(Source texts of formatted documents)
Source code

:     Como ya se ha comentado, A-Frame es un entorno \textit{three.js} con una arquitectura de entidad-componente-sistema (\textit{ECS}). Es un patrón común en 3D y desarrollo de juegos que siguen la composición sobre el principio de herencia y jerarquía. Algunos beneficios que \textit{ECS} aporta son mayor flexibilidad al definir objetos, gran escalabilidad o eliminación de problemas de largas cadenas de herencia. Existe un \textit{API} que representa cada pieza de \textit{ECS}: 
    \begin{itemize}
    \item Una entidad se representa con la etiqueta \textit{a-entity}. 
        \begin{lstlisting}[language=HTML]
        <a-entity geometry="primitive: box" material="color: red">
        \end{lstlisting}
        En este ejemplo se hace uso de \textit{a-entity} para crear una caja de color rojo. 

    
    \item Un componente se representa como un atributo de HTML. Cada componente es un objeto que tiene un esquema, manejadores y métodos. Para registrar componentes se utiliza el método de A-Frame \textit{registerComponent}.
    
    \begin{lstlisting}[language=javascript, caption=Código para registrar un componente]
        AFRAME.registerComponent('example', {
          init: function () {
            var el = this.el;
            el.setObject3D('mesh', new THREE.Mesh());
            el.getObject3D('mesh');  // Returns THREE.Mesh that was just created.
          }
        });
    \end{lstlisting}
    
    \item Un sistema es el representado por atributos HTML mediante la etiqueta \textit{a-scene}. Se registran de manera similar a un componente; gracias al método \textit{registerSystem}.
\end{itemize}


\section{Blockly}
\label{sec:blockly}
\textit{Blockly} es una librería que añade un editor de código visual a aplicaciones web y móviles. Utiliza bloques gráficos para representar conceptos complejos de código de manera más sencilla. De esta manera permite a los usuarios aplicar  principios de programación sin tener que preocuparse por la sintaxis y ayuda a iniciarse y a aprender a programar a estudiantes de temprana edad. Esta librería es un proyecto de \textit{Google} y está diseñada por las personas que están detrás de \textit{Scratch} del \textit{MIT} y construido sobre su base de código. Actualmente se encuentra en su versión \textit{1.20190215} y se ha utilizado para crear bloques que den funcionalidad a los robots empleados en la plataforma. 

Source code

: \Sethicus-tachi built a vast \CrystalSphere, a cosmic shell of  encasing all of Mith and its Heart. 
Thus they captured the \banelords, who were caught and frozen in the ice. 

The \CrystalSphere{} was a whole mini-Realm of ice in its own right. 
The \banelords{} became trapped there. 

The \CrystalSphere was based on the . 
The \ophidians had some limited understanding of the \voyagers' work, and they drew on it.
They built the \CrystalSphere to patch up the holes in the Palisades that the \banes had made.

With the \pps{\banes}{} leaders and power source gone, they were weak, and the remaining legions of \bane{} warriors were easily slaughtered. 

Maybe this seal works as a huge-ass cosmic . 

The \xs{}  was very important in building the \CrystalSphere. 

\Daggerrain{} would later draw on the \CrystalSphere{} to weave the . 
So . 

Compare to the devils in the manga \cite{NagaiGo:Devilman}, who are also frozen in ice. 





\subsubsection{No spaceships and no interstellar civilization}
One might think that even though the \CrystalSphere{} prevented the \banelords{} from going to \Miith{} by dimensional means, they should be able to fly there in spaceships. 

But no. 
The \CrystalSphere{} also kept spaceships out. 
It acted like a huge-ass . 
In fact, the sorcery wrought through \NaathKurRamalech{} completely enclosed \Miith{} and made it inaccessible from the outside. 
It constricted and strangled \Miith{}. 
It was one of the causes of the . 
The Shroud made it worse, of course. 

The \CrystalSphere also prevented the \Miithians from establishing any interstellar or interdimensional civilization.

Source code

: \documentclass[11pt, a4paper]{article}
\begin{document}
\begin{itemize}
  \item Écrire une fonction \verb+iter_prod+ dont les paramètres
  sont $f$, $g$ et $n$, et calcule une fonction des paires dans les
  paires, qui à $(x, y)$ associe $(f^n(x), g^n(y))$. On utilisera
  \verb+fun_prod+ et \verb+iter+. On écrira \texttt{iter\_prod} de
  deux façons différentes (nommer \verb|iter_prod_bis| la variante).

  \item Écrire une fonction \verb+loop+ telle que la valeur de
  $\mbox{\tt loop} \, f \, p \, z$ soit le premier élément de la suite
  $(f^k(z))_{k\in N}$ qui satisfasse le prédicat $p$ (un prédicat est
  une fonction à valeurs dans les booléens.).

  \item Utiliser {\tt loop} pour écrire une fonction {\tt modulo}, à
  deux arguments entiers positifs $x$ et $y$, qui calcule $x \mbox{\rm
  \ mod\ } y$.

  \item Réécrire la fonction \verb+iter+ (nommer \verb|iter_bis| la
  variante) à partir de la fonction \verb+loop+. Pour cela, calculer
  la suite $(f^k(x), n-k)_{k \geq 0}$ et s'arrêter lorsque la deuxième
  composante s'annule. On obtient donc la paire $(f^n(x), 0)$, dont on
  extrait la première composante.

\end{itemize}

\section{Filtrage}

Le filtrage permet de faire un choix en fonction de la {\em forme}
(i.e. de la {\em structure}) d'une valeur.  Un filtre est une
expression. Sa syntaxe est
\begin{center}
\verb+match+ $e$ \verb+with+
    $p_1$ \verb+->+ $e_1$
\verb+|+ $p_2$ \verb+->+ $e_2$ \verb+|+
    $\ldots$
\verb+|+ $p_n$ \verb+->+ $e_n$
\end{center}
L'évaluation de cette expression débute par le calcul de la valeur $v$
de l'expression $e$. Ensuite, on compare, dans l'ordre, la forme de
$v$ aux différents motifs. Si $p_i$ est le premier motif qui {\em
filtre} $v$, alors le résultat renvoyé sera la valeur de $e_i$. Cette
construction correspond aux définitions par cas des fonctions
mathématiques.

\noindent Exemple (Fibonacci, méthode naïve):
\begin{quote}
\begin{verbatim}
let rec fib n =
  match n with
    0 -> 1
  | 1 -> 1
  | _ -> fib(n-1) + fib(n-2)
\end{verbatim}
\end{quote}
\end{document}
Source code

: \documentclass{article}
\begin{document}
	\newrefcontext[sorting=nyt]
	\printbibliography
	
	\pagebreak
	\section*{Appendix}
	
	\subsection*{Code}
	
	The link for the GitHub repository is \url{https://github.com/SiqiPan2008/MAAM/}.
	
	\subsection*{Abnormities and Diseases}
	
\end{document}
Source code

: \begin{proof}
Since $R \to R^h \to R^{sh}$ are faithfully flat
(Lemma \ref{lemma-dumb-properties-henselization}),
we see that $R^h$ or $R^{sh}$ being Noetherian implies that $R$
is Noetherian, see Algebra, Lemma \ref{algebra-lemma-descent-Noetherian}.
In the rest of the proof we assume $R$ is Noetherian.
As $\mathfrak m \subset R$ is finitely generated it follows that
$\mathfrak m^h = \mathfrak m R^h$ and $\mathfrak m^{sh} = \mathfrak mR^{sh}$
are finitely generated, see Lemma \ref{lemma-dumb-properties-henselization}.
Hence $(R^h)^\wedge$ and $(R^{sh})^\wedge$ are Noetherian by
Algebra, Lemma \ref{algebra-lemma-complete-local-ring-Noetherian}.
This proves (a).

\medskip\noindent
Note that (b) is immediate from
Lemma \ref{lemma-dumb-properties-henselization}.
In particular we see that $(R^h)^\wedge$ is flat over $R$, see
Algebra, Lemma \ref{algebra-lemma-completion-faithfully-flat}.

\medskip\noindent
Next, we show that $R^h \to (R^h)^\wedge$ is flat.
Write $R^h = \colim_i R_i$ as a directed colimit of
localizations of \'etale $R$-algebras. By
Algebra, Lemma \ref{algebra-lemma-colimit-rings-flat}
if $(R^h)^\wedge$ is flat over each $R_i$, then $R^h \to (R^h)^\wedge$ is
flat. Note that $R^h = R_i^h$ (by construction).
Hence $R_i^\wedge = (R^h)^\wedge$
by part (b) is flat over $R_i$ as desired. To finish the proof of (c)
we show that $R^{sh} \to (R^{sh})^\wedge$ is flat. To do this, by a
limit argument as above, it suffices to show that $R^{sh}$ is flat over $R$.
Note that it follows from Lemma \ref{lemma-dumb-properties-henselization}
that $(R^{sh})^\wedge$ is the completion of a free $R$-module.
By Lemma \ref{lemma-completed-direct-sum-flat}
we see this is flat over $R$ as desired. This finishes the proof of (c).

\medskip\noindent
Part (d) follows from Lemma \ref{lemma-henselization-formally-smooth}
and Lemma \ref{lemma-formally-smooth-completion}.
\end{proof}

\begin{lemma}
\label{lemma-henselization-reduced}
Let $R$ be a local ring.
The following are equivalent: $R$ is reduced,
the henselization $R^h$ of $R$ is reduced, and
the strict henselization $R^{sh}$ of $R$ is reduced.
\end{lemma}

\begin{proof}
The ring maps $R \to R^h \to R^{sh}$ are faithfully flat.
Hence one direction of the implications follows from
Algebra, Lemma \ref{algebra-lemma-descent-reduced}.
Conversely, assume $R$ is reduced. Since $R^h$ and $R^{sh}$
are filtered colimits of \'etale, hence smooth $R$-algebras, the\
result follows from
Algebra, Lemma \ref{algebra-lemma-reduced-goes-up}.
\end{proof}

→ **Exercise directions**
Identify the lines above that contain the word "mathfrak", then copy them.

→ **Answer to the problem**
As $\mathfrak m \subset R$ is finitely generated it follows that
$\mathfrak m^h = \mathfrak m R^h$ and $\mathfrak m^{sh} = \mathfrak mR^{sh}$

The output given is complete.